Collected data:

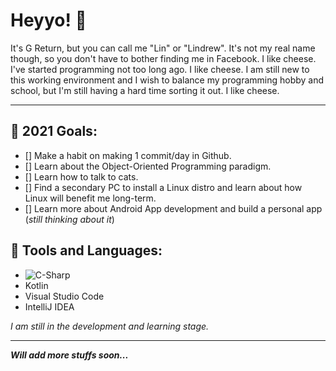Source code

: # Heyyo! 👋 
It's G Return, but you can call me "Lin" or "Lindrew". It's not my real name though, so you don't have to bother finding me in Facebook. I like cheese. I've started programming not too long ago. I like cheese. I am still new to this working environment and I wish to balance my programming hobby and school, but I'm still having a hard time sorting it out. I like cheese.

---

## 🌱 2021 Goals:
  - [] Make a habit on making 1 commit/day in Github.
  - [] Learn about the Object-Oriented Programming paradigm.
  - [] Learn how to talk to cats.
  - [] Find a secondary PC to install a Linux distro and learn about how Linux will benefit me long-term.
  - [] Learn more about Android App development and build a personal app (*still thinking about it*)

## 🧰 Tools and Languages:
  
  - <img alt="C-Sharp" src="https://img.shields.io/badge/C%23-239120?logo=c-sharp&logoColor=blueviolet&style=flat&logo=appveyor">
  - Kotlin
  - Visual Studio Code
  - IntelliJ IDEA
  
  *I am still in the development and learning stage.*
  
---
  
  <i><b>Will add more stuffs soon...</b></i>
<!--
**GReturn/GReturn** is a ✨ _special_ ✨ repository because its `README.md` (this file) appears on your GitHub profile.

Here are some ideas to get you started:

- 🔭 I’m currently working on ...
- 🌱 I’m currently learning ...
- 👯 I’m looking to collaborate on ...
- 🤔 I’m looking for help with ...
- 💬 Ask me about ...
- 📫 How to reach me: ...
- 😄 Pronouns: ...
- ⚡ Fun fact: ...
-->
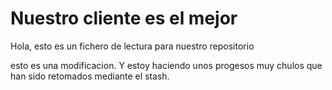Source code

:# Nuestro cliente es el mejor

Hola, esto es un fichero de lectura para nuestro repositorio

esto es una modificacion. Y estoy haciendo unos progesos muy chulos que han sido retomados mediante el stash.
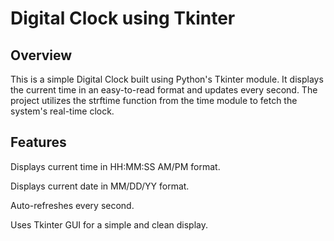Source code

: # Digital Clock using Tkinter
 ## Overview

This is a simple Digital Clock built using Python's Tkinter module. It displays the current time in an easy-to-read format and updates every second. The project utilizes the strftime function from the time module to fetch the system's real-time clock.


## Features

Displays current time in HH:MM:SS AM/PM format.

Displays current date in MM/DD/YY format.

Auto-refreshes every second.

Uses Tkinter GUI for a simple and clean display.
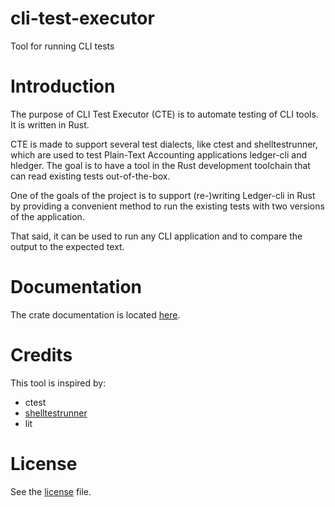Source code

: # cli-test-executor
Tool for running CLI tests

# Introduction

The purpose of CLI Test Executor (CTE) is to automate testing of CLI tools. It is written in Rust.

CTE is made to support several test dialects, like ctest and shelltestrunner, which are used to test Plain-Text Accounting applications ledger-cli and hledger. The goal is to have a tool in the Rust development toolchain that can read existing tests out-of-the-box.

One of the goals of the project is to support (re-)writing Ledger-cli in Rust by providing a convenient method to run the existing tests with two versions of the application.

That said, it can be used to run any CLI application and to compare the output to the expected text.

# Documentation

The crate documentation is located [here](https://docs.rs/cli-test-executor).

# Credits

This tool is inspired by:

- ctest
- [shelltestrunner](https://github.com/simonmichael/shelltestrunner/)
- lit

# License

See the [license](LICENSE) file.
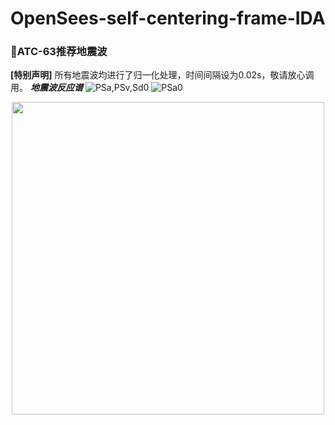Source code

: # OpenSees-self-centering-frame-IDA
### :panda_face:ATC-63推荐地震波 ###   
**[特别声明]**
所有地震波均进行了归一化处理，时间间隔设为0.02s，敬请放心调用。
***地震波反应谱***
![PSa,PSv,Sd0](https://user-images.githubusercontent.com/98397090/215052423-706f35e6-3e8a-414b-8fba-5f2682c5886d.png)
![PSa0](https://user-images.githubusercontent.com/98397090/215052469-05645b38-305d-40fd-9ebd-fd08d976df0d.png)

<div align=center><img width="500" height="500" src="https://user-images.githubusercontent.com/98397090/215063645-e698ed05-4f70-49cd-b98b-91d4692649ec.png"/></div>

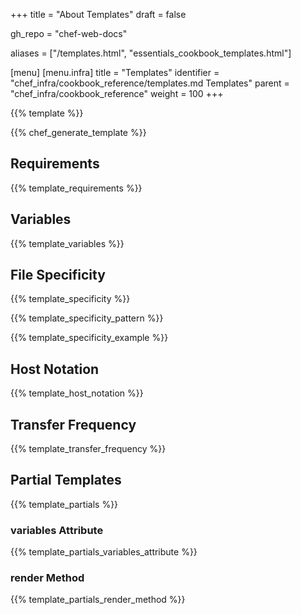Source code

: +++
title = "About Templates"
draft = false

gh_repo = "chef-web-docs"

aliases = ["/templates.html", "essentials_cookbook_templates.html"]

[menu]
  [menu.infra]
    title = "Templates"
    identifier = "chef_infra/cookbook_reference/templates.md Templates"
    parent = "chef_infra/cookbook_reference"
    weight = 100
+++

{{% template %}}

{{% chef_generate_template %}}

## Requirements

{{% template_requirements %}}

## Variables

{{% template_variables %}}

## File Specificity

{{% template_specificity %}}

{{% template_specificity_pattern %}}

{{% template_specificity_example %}}

## Host Notation

{{% template_host_notation %}}

## Transfer Frequency

{{% template_transfer_frequency %}}

## Partial Templates

{{% template_partials %}}

### variables Attribute

{{% template_partials_variables_attribute %}}

### render Method

{{% template_partials_render_method %}}
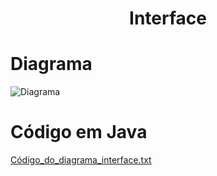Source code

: <h1 align="center"> Interface </h1>

# Diagrama #

![Diagrama](https://user-images.githubusercontent.com/89108257/229518891-d4b11ca5-f5ff-4c2b-840f-9f1524071aed.jpg)

# Código em Java #

[Código_do_diagrama_interface.txt](https://github.com/Rotiv03/Bertoti/files/11138545/Codigo_do_diagrama_interface.txt)
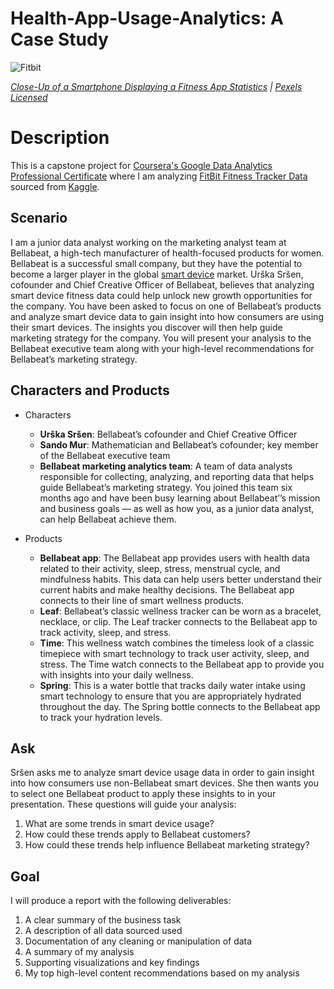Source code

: # Health-App-Usage-Analytics: A Case Study

![Fitbit](/Users/tyesondemets/Desktop/Git/Health-App-Usage-Analytics/Images/pexels-joshua-miranda-fitbit.png)

*[Close-Up of a Smartphone Displaying a Fitness App Statistics](https://www.pexels.com/photo/close-up-of-a-smartphone-screen-displaying-a-fitness-app-statistics-6298479/) | [Pexels Licensed](https://www.pexels.com/license/)*


# Description
This is a capstone project for [Coursera's Google Data Analytics Professional Certificate](https://www.coursera.org/professional-certificates/google-data-analytics?) where I am analyzing [FitBit Fitness Tracker Data](https://www.kaggle.com/datasets/arashnic/fitbit) sourced from [Kaggle](https://www.kaggle.com/).

## Scenario
I am a junior data analyst working on the marketing analyst team at Bellabeat, a high-tech manufacturer of health-focused products for women. Bellabeat is a successful small company, but they have the potential to become a larger player in the global [smart device](https://en.wikipedia.org/wiki/Smart_device) market. Urška Sršen, cofounder and Chief Creative Officer of Bellabeat, believes that analyzing smart device fitness data could help unlock new growth opportunities for the company. You have been asked to focus on one of Bellabeat’s products and analyze smart device data to gain insight into how consumers are using their smart devices. The insights you discover will then help guide marketing strategy for the company. You will present your analysis to the Bellabeat executive team along with your high-level recommendations for Bellabeat’s marketing strategy.

## Characters and Products
- Characters
    - **Urška Sršen**: Bellabeat’s cofounder and Chief Creative Officer
    - **Sando Mur**: Mathematician and Bellabeat’s cofounder; key member of the Bellabeat executive team
    - **Bellabeat marketing analytics team**: A team of data analysts responsible for collecting, analyzing, and reporting data that helps guide Bellabeat’s marketing strategy. You joined this team six months ago and have been busy learning about Bellabeat’’s mission and business goals — as well as how you, as a junior data analyst, can help Bellabeat achieve them.

- Products
    - **Bellabeat app**: The Bellabeat app provides users with health data related to their activity, sleep, stress, menstrual cycle, and mindfulness habits. This data can help users better understand their current habits and make healthy decisions. The Bellabeat app connects to their line of smart wellness products.
    - **Leaf**: Bellabeat’s classic wellness tracker can be worn as a bracelet, necklace, or clip. The Leaf tracker connects to the Bellabeat app to track activity, sleep, and stress.
    - **Time**: This wellness watch combines the timeless look of a classic timepiece with smart technology to track user activity, sleep, and stress. The Time watch connects to the Bellabeat app to provide you with insights into your daily wellness.
    - **Spring**: This is a water bottle that tracks daily water intake using smart technology to ensure that you are appropriately hydrated throughout the day. The Spring bottle connects to the Bellabeat app to track your hydration levels.

## Ask
Sršen asks me to analyze smart device usage data in order to gain insight into how consumers use non-Bellabeat smart devices. She then wants you to select one Bellabeat product to apply these insights to in your presentation. These questions will guide your analysis:

1. What are some trends in smart device usage?
2. How could these trends apply to Bellabeat customers?
3. How could these trends help influence Bellabeat marketing strategy?

## Goal

I will produce a report with the following deliverables:

1. A clear summary of the business task
2. A description of all data sourced used
3. Documentation of any cleaning or manipulation of data
4. A summary of my analysis
5. Supporting visualizations and key findings
6. My top high-level content recommendations based on my analysis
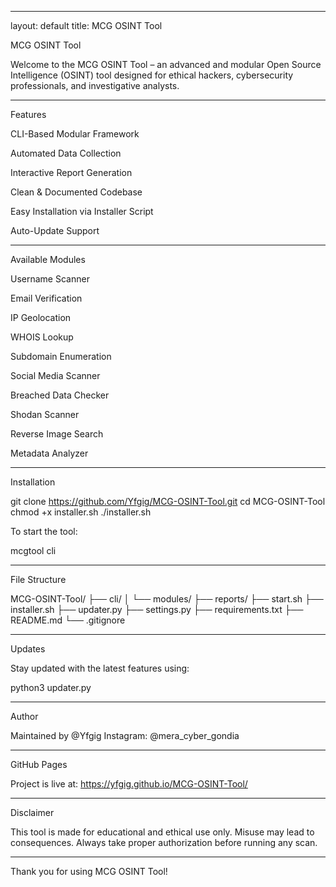 
---

layout: default title: MCG OSINT Tool

MCG OSINT Tool

Welcome to the MCG OSINT Tool – an advanced and modular Open Source Intelligence (OSINT) tool designed for ethical hackers, cybersecurity professionals, and investigative analysts.


---

Features

CLI-Based Modular Framework

Automated Data Collection

Interactive Report Generation

Clean & Documented Codebase

Easy Installation via Installer Script

Auto-Update Support



---

Available Modules

Username Scanner

Email Verification

IP Geolocation

WHOIS Lookup

Subdomain Enumeration

Social Media Scanner

Breached Data Checker

Shodan Scanner

Reverse Image Search

Metadata Analyzer



---

Installation

git clone https://github.com/Yfgig/MCG-OSINT-Tool.git
cd MCG-OSINT-Tool
chmod +x installer.sh
./installer.sh

To start the tool:

mcgtool cli


---

File Structure

MCG-OSINT-Tool/
├── cli/
│   └── modules/
├── reports/
├── start.sh
├── installer.sh
├── updater.py
├── settings.py
├── requirements.txt
├── README.md
└── .gitignore


---

Updates

Stay updated with the latest features using:

python3 updater.py


---

Author

Maintained by @Yfgig
Instagram: @mera_cyber_gondia


---

GitHub Pages

Project is live at: https://yfgig.github.io/MCG-OSINT-Tool/


---

Disclaimer

This tool is made for educational and ethical use only. Misuse may lead to consequences. Always take proper authorization before running any scan.


---

Thank you for using MCG OSINT Tool!


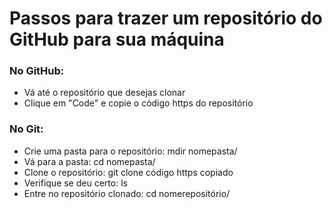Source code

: # Passos para trazer um repositório do GitHub para sua máquina

### No GitHub:

- Vá até o repositório que desejas clonar
- Clique em "Code" e copie o código https do repositório

### No Git:

- Crie uma pasta para o repositório: mdir nomepasta/
- Vá para a pasta: cd nomepasta/
- Clone o repositório: git clone código https copiado
- Verifique se deu certo: ls
- Entre no repositório clonado: cd nomerepositório/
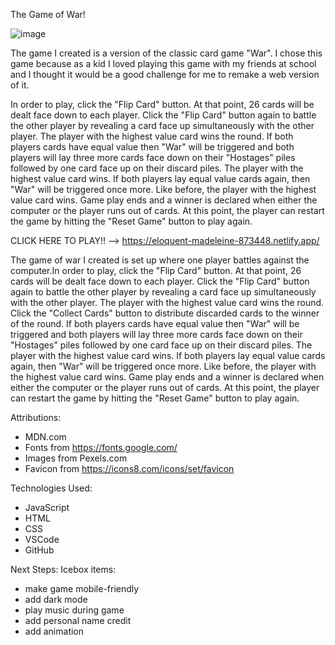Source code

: The Game of War!

![image](/images/Screenshot%202023-04-07%20at%205.39.58%20AM.png)

The game I created is a version of the classic card game "War". I chose this game because as a kid I loved playing this game with my friends at school and I thought it would be a good challenge for me to remake a web version of it.

In order to play, click the "Flip Card" button. At that point, 26 cards will be dealt face down to each player. Click the "Flip Card" button again to battle the other player by revealing a card face up simultaneously with the other player. The player with the highest value card wins the round. If both players cards have equal value then "War" will be triggered and both players will lay three more cards face down on their "Hostages" piles followed by one card face up on their discard piles. The player with the highest value card wins. If both players lay equal value cards again, then "War" will be triggered once more. Like before, the player with the highest value card wins. Game play ends and a winner is declared when either the computer or the player runs out of cards. At this point, the player can restart the game by hitting the "Reset Game" button to play again.

CLICK HERE TO PLAY!! --> https://eloquent-madeleine-873448.netlify.app/

The game of war I created is set up where one player battles against the computer.In order to play, click the "Flip Card" button. At that point, 26 cards will be dealt face down to each player. Click the "Flip Card" button again to battle the other player by revealing a card face up simultaneously with the other player. The player with the highest value card wins the round. Click the "Collect Cards" button to distribute discarded cards to the winner of the round. If both players cards have equal value then "War" will be triggered and both players will lay three more cards face down on their "Hostages" piles followed by one card face up on their discard piles. The player with the highest value card wins. If both players lay equal value cards again, then "War" will be triggered once more. Like before, the player with the highest value card wins. Game play ends and a winner is declared when either the computer or the player runs out of cards. At this point, the player can restart the game by hitting the "Reset Game" button to play again.


Attributions:

- MDN.com
- Fonts from https://fonts.google.com/
- Images from Pexels.com
- Favicon from https://icons8.com/icons/set/favicon


Technologies Used: 
- JavaScript
- HTML
- CSS
- VSCode
- GitHub

Next Steps: 
Icebox items:
- make game mobile-friendly
- add dark mode
- play music during game
- add personal name credit
- add animation
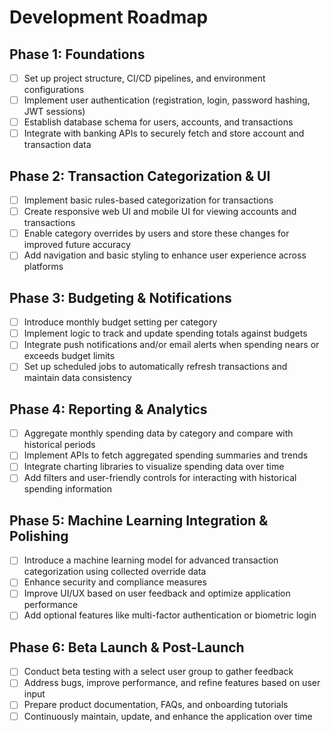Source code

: # Development Roadmap

## Phase 1: Foundations
- [ ] Set up project structure, CI/CD pipelines, and environment configurations
- [ ] Implement user authentication (registration, login, password hashing, JWT sessions)
- [ ] Establish database schema for users, accounts, and transactions
- [ ] Integrate with banking APIs to securely fetch and store account and transaction data

## Phase 2: Transaction Categorization & UI
- [ ] Implement basic rules-based categorization for transactions
- [ ] Create responsive web UI and mobile UI for viewing accounts and transactions
- [ ] Enable category overrides by users and store these changes for improved future accuracy
- [ ] Add navigation and basic styling to enhance user experience across platforms

## Phase 3: Budgeting & Notifications
- [ ] Introduce monthly budget setting per category
- [ ] Implement logic to track and update spending totals against budgets
- [ ] Integrate push notifications and/or email alerts when spending nears or exceeds budget limits
- [ ] Set up scheduled jobs to automatically refresh transactions and maintain data consistency

## Phase 4: Reporting & Analytics
- [ ] Aggregate monthly spending data by category and compare with historical periods
- [ ] Implement APIs to fetch aggregated spending summaries and trends
- [ ] Integrate charting libraries to visualize spending data over time
- [ ] Add filters and user-friendly controls for interacting with historical spending information

## Phase 5: Machine Learning Integration & Polishing
- [ ] Introduce a machine learning model for advanced transaction categorization using collected override data
- [ ] Enhance security and compliance measures
- [ ] Improve UI/UX based on user feedback and optimize application performance
- [ ] Add optional features like multi-factor authentication or biometric login

## Phase 6: Beta Launch & Post-Launch
- [ ] Conduct beta testing with a select user group to gather feedback
- [ ] Address bugs, improve performance, and refine features based on user input
- [ ] Prepare product documentation, FAQs, and onboarding tutorials
- [ ] Continuously maintain, update, and enhance the application over time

Task goal: Reproduce the data above word for word from its first line through the line that holds "## 🧰 Tools and", both ends included; skip pictures.

Output below:
Source code

: # Heyyo! 👋 
It's G Return, but you can call me "Lin" or "Lindrew". It's not my real name though, so you don't have to bother finding me in Facebook. I like cheese. I've started programming not too long ago. I like cheese. I am still new to this working environment and I wish to balance my programming hobby and school, but I'm still having a hard time sorting it out. I like cheese.

---

## 🌱 2021 Goals:
  - [] Make a habit on making 1 commit/day in Github.
  - [] Learn about the Object-Oriented Programming paradigm.
  - [] Learn how to talk to cats.
  - [] Find a secondary PC to install a Linux distro and learn about how Linux will benefit me long-term.
  - [] Learn more about Android App development and build a personal app (*still thinking about it*)

## 🧰 Tools and Languages:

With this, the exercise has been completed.